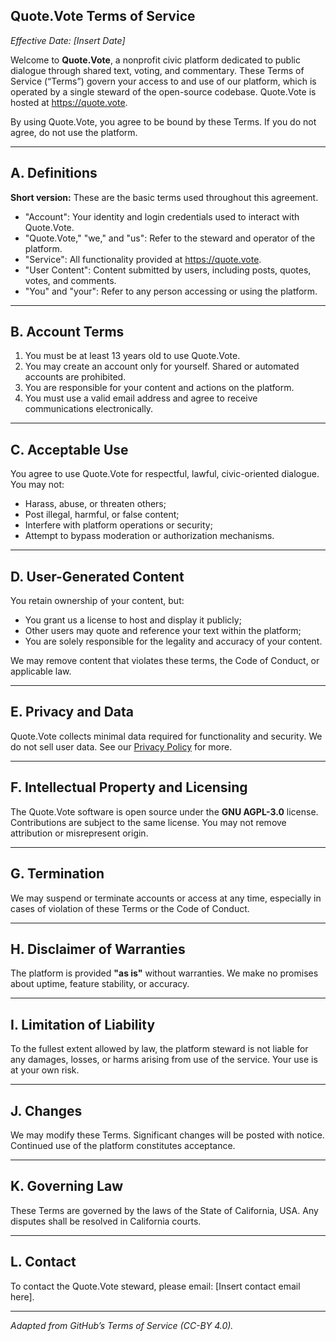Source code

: ## Quote.Vote Terms of Service
*Effective Date: [Insert Date]*

Welcome to **Quote.Vote**, a nonprofit civic platform dedicated to public dialogue through shared text, voting, and commentary. These Terms of Service (“Terms”) govern your access to and use of our platform, which is operated by a single steward of the open-source codebase. Quote.Vote is hosted at https://quote.vote.

By using Quote.Vote, you agree to be bound by these Terms. If you do not agree, do not use the platform.

---

## A. Definitions

**Short version:** These are the basic terms used throughout this agreement.

- "Account": Your identity and login credentials used to interact with Quote.Vote.
- "Quote.Vote," "we," and "us": Refer to the steward and operator of the platform.
- "Service": All functionality provided at https://quote.vote.
- "User Content": Content submitted by users, including posts, quotes, votes, and comments.
- "You" and "your": Refer to any person accessing or using the platform.

---

## B. Account Terms

1. You must be at least 13 years old to use Quote.Vote.
2. You may create an account only for yourself. Shared or automated accounts are prohibited.
3. You are responsible for your content and actions on the platform.
4. You must use a valid email address and agree to receive communications electronically.

---

## C. Acceptable Use

You agree to use Quote.Vote for respectful, lawful, civic-oriented dialogue. You may not:
- Harass, abuse, or threaten others;
- Post illegal, harmful, or false content;
- Interfere with platform operations or security;
- Attempt to bypass moderation or authorization mechanisms.

---

## D. User-Generated Content

You retain ownership of your content, but:
- You grant us a license to host and display it publicly;
- Other users may quote and reference your text within the platform;
- You are solely responsible for the legality and accuracy of your content.

We may remove content that violates these terms, the Code of Conduct, or applicable law.

---

## E. Privacy and Data

Quote.Vote collects minimal data required for functionality and security. We do not sell user data. See our [Privacy Policy](#) for more.

---

## F. Intellectual Property and Licensing

The Quote.Vote software is open source under the **GNU AGPL-3.0** license. Contributions are subject to the same license. You may not remove attribution or misrepresent origin.

---

## G. Termination

We may suspend or terminate accounts or access at any time, especially in cases of violation of these Terms or the Code of Conduct.

---

## H. Disclaimer of Warranties

The platform is provided **"as is"** without warranties. We make no promises about uptime, feature stability, or accuracy.

---

## I. Limitation of Liability

To the fullest extent allowed by law, the platform steward is not liable for any damages, losses, or harms arising from use of the service. Your use is at your own risk.

---

## J. Changes

We may modify these Terms. Significant changes will be posted with notice. Continued use of the platform constitutes acceptance.

---

## K. Governing Law

These Terms are governed by the laws of the State of California, USA. Any disputes shall be resolved in California courts.

---

## L. Contact

To contact the Quote.Vote steward, please email: [Insert contact email here].

---

*Adapted from GitHub’s Terms of Service (CC-BY 4.0).*

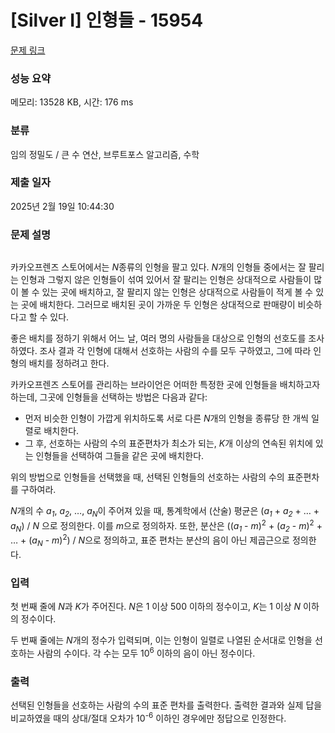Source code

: # [Silver I] 인형들 - 15954 

[문제 링크](https://www.acmicpc.net/problem/15954) 

### 성능 요약

메모리: 13528 KB, 시간: 176 ms

### 분류

임의 정밀도 / 큰 수 연산, 브루트포스 알고리즘, 수학

### 제출 일자

2025년 2월 19일 10:44:30

### 문제 설명

<p style="text-align: center;"><img alt="" src="https://upload.acmicpc.net/291e743c-cfa6-4b5d-a4db-b8c2a1143179/-/preview/"></p>

<p>카카오프렌즈 스토어에서는 <em>N</em>종류의 인형을 팔고 있다. <em>N</em>개의 인형들 중에서는 잘 팔리는 인형과 그렇지 않은 인형들이 섞여 있어서 잘 팔리는 인형은 상대적으로 사람들이 많이 볼 수 있는 곳에 배치하고, 잘 팔리지 않는 인형은 상대적으로 사람들이 적게 볼 수 있는 곳에 배치한다. 그러므로 배치된 곳이 가까운 두 인형은 상대적으로 판매량이 비슷하다고 할 수 있다.</p>

<p>좋은 배치를 정하기 위해서 어느 날, 여러 명의 사람들을 대상으로 인형의 선호도를 조사하였다. 조사 결과 각 인형에 대해서 선호하는 사람의 수를 모두 구하였고, 그에 따라 인형의 배치를 정하려고 한다.</p>

<p>카카오프렌즈 스토어를 관리하는 브라이언은 어떠한 특정한 곳에 인형들을 배치하고자 하는데, 그곳에 인형들을 선택하는 방법은 다음과 같다:</p>

<ul>
	<li>먼저 비슷한 인형이 가깝게 위치하도록 서로 다른 <em>N</em>개의 인형을 종류당 한 개씩 일렬로 배치한다.</li>
	<li>그 후, 선호하는 사람의 수의 표준편차가 최소가 되는, <em>K</em>개 이상의 연속된 위치에 있는 인형들을 선택하여 그들을 같은 곳에 배치한다.</li>
</ul>

<p>위의 방법으로 인형들을 선택했을 때, 선택된 인형들의 선호하는 사람의 수의 표준편차를 구하여라.</p>

<p><em>N</em>개의 수 <em>a<sub>1</sub></em>, <em>a<sub>2</sub></em>, …, <em>a<sub>N</sub></em>이 주어져 있을 때, 통계학에서 (산술) 평균은 (<em>a<sub>1</sub></em> + <em>a<sub>2</sub></em> + … + <em>a<sub>N</sub></em>) / <em>N</em> 으로 정의한다. 이를 <em>m</em>으로 정의하자. 또한, 분산은 ((<em>a<sub>1</sub></em> - <em>m</em>)<sup>2</sup> + (<em>a<sub>2</sub></em> - <em>m</em>)<sup>2</sup> + … + (<em>a<sub>N</sub></em> - <em>m</em>)<sup>2</sup>) / <em>N</em>으로 정의하고, 표준 편차는 분산의 음이 아닌 제곱근으로 정의한다.</p>

### 입력 

 <p>첫 번째 줄에 <em>N</em>과 <em>K</em>가 주어진다. <em>N</em>은 1 이상 500 이하의 정수이고, <em>K</em>는 1 이상 <em>N</em> 이하의 정수이다.</p>

<p>두 번째 줄에는 <em>N</em>개의 정수가 입력되며, 이는 인형이 일렬로 나열된 순서대로 인형을 선호하는 사람의 수이다. 각 수는 모두 10<sup>6</sup> 이하의 음이 아닌 정수이다.</p>

### 출력 

 <p>선택된 인형들을 선호하는 사람의 수의 표준 편차를 출력한다. 출력한 결과와 실제 답을 비교하였을 때의 상대/절대 오차가 10<sup>-6</sup> 이하인 경우에만 정답으로 인정한다.</p>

**AIM OF THE TASK**
From the data above, copy each line where the string "license" appears.

**ANSWER TO THIS EXERCISE**
- You grant us a license to host and display it publicly;
The Quote.Vote software is open source under the **GNU AGPL-3.0** license. Contributions are subject to the same license. You may not remove attribution or misrepresent origin.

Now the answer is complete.